The semi-conductor diode

The p-n junction

If a region of p-type material and a region of n-type material are formed side by side in a piece of silicon, a p-n junction is formed. It is important that this is made in one piece of the material so that the crystal lattice extends across the boundary. It is not sufficient just to have two pieces in contact.

Both the p-type and the n-type material are electrically neutral, but they both contain an imbalance of conduction electrons or holes. At the boundary, holes drift from the p-type towards the n-type material and electrons drift from the n-type to the p-type to reduce this imbalance. This diffusion of holes and electrons across the boundary sets up a potential barrier which prevents further change, the p-type region becoming slightly negative and the n-type becoming slightly positive. The barrier has a potential difference across it of about 0.1 V, although the exact size of the potential barrier depends on the material. These effects only occur over a very small region (about 10^-3 mm on either side of the boundary) known as the depletion layer. They are summarised in Figure 1.
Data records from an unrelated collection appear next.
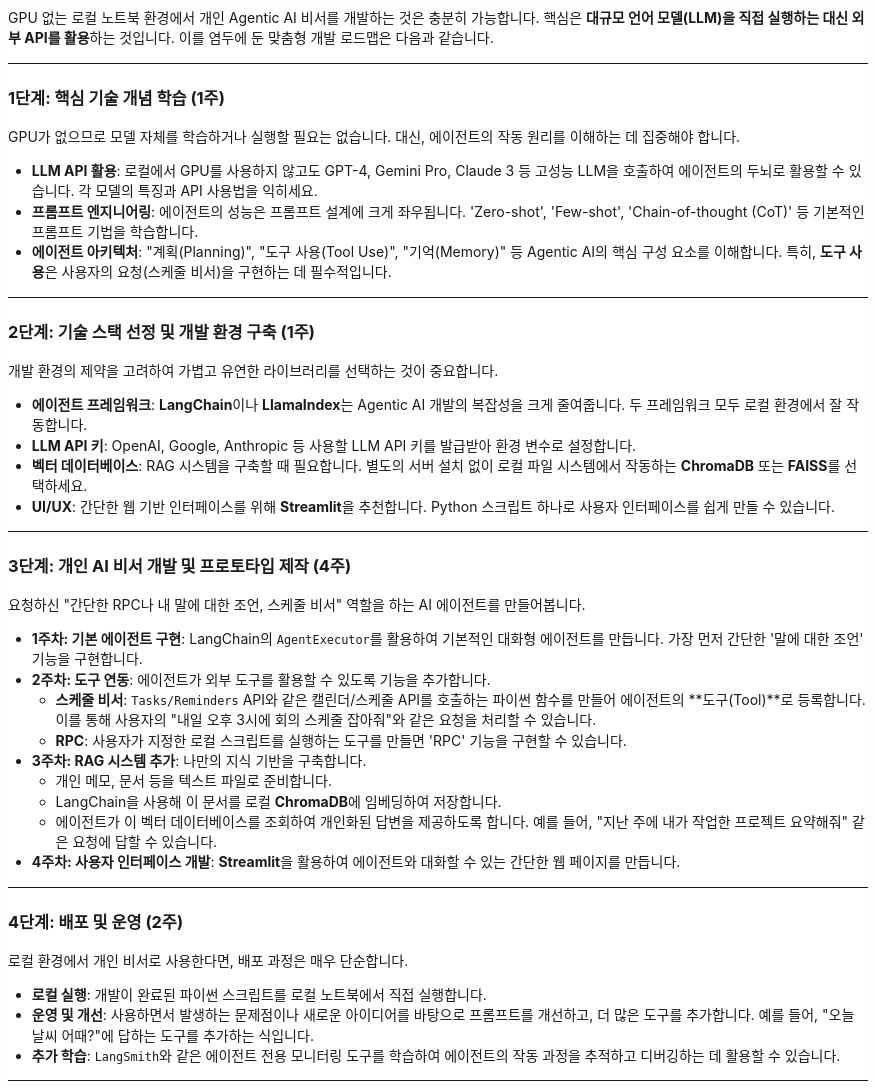 GPU 없는 로컬 노트북 환경에서 개인 Agentic AI 비서를 개발하는 것은 충분히 가능합니다. 핵심은 **대규모 언어 모델(LLM)을 직접 실행하는 대신 외부 API를 활용**하는 것입니다. 이를 염두에 둔 맞춤형 개발 로드맵은 다음과 같습니다.

---

### **1단계: 핵심 기술 개념 학습 (1주)**

GPU가 없으므로 모델 자체를 학습하거나 실행할 필요는 없습니다. 대신, 에이전트의 작동 원리를 이해하는 데 집중해야 합니다.

* **LLM API 활용**: 로컬에서 GPU를 사용하지 않고도 GPT-4, Gemini Pro, Claude 3 등 고성능 LLM을 호출하여 에이전트의 두뇌로 활용할 수 있습니다. 각 모델의 특징과 API 사용법을 익히세요.
* **프롬프트 엔지니어링**: 에이전트의 성능은 프롬프트 설계에 크게 좌우됩니다. 'Zero-shot', 'Few-shot', 'Chain-of-thought (CoT)' 등 기본적인 프롬프트 기법을 학습합니다.
* **에이전트 아키텍처**: "계획(Planning)", "도구 사용(Tool Use)", "기억(Memory)" 등 Agentic AI의 핵심 구성 요소를 이해합니다. 특히, **도구 사용**은 사용자의 요청(스케줄 비서)을 구현하는 데 필수적입니다.

---

### **2단계: 기술 스택 선정 및 개발 환경 구축 (1주)**

개발 환경의 제약을 고려하여 가볍고 유연한 라이브러리를 선택하는 것이 중요합니다.

* **에이전트 프레임워크**: **LangChain**이나 **LlamaIndex**는 Agentic AI 개발의 복잡성을 크게 줄여줍니다. 두 프레임워크 모두 로컬 환경에서 잘 작동합니다.
* **LLM API 키**: OpenAI, Google, Anthropic 등 사용할 LLM API 키를 발급받아 환경 변수로 설정합니다.
* **벡터 데이터베이스**: RAG 시스템을 구축할 때 필요합니다. 별도의 서버 설치 없이 로컬 파일 시스템에서 작동하는 **ChromaDB** 또는 **FAISS**를 선택하세요.
* **UI/UX**: 간단한 웹 기반 인터페이스를 위해 **Streamlit**을 추천합니다. Python 스크립트 하나로 사용자 인터페이스를 쉽게 만들 수 있습니다.

---

### **3단계: 개인 AI 비서 개발 및 프로토타입 제작 (4주)**

요청하신 "간단한 RPC나 내 말에 대한 조언, 스케줄 비서" 역할을 하는 AI 에이전트를 만들어봅니다.

* **1주차: 기본 에이전트 구현**: LangChain의 `AgentExecutor`를 활용하여 기본적인 대화형 에이전트를 만듭니다. 가장 먼저 간단한 '말에 대한 조언' 기능을 구현합니다.
* **2주차: 도구 연동**: 에이전트가 외부 도구를 활용할 수 있도록 기능을 추가합니다.
    * **스케줄 비서**: `Tasks/Reminders` API와 같은 캘린더/스케줄 API를 호출하는 파이썬 함수를 만들어 에이전트의 **도구(Tool)**로 등록합니다. 이를 통해 사용자의 "내일 오후 3시에 회의 스케줄 잡아줘"와 같은 요청을 처리할 수 있습니다.
    * **RPC**: 사용자가 지정한 로컬 스크립트를 실행하는 도구를 만들면 'RPC' 기능을 구현할 수 있습니다.
* **3주차: RAG 시스템 추가**: 나만의 지식 기반을 구축합니다.
    * 개인 메모, 문서 등을 텍스트 파일로 준비합니다.
    * LangChain을 사용해 이 문서를 로컬 **ChromaDB**에 임베딩하여 저장합니다.
    * 에이전트가 이 벡터 데이터베이스를 조회하여 개인화된 답변을 제공하도록 합니다. 예를 들어, "지난 주에 내가 작업한 프로젝트 요약해줘" 같은 요청에 답할 수 있습니다.
* **4주차: 사용자 인터페이스 개발**: **Streamlit**을 활용하여 에이전트와 대화할 수 있는 간단한 웹 페이지를 만듭니다.

---

### **4단계: 배포 및 운영 (2주)**

로컬 환경에서 개인 비서로 사용한다면, 배포 과정은 매우 단순합니다.

* **로컬 실행**: 개발이 완료된 파이썬 스크립트를 로컬 노트북에서 직접 실행합니다.
* **운영 및 개선**: 사용하면서 발생하는 문제점이나 새로운 아이디어를 바탕으로 프롬프트를 개선하고, 더 많은 도구를 추가합니다. 예를 들어, "오늘 날씨 어때?"에 답하는 도구를 추가하는 식입니다.
* **추가 학습**: `LangSmith`와 같은 에이전트 전용 모니터링 도구를 학습하여 에이전트의 작동 과정을 추적하고 디버깅하는 데 활용할 수 있습니다.

---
The p-n junction forms a semiconductor diode. If current is to flow through the diode, then the latter must be connected in a circuit in such a way as to reduce the height of the potential barrier, that is, the p-type material must be made positive to attract more electrons and the n-type must be made negative.

Connecting it in such a way is called forward bias, and round the other way is known as reverse bias. A reverse bias tends to increase the width of the depletion layer while a forward bias will reduce the width of this layer (see Figure 2).

Characteristics of a p-n junction diode

The characteristics of a germanium junction diode are shown in Figure 3. When in the forward biased direction the current increases almost linearly as the potential difference across it is increased, a potential difference of a volt giving a current of a few milliamps. In the reverse direction the current is only a few microamps until the diode breaks down, this occuring at a reverse potential difference of some 30V.

Diodes must be protected from excess temperature, otherwise their structure will be destroyed. The limit for germanium is about 100 ^oC, and that for silicon about 200 ^oC.

Semiconductor diodes have several advantages over thermionic diode valves. They are smaller, require less voltage to operate, do not waste so much energy as heat and are quick and cheap to manufacture.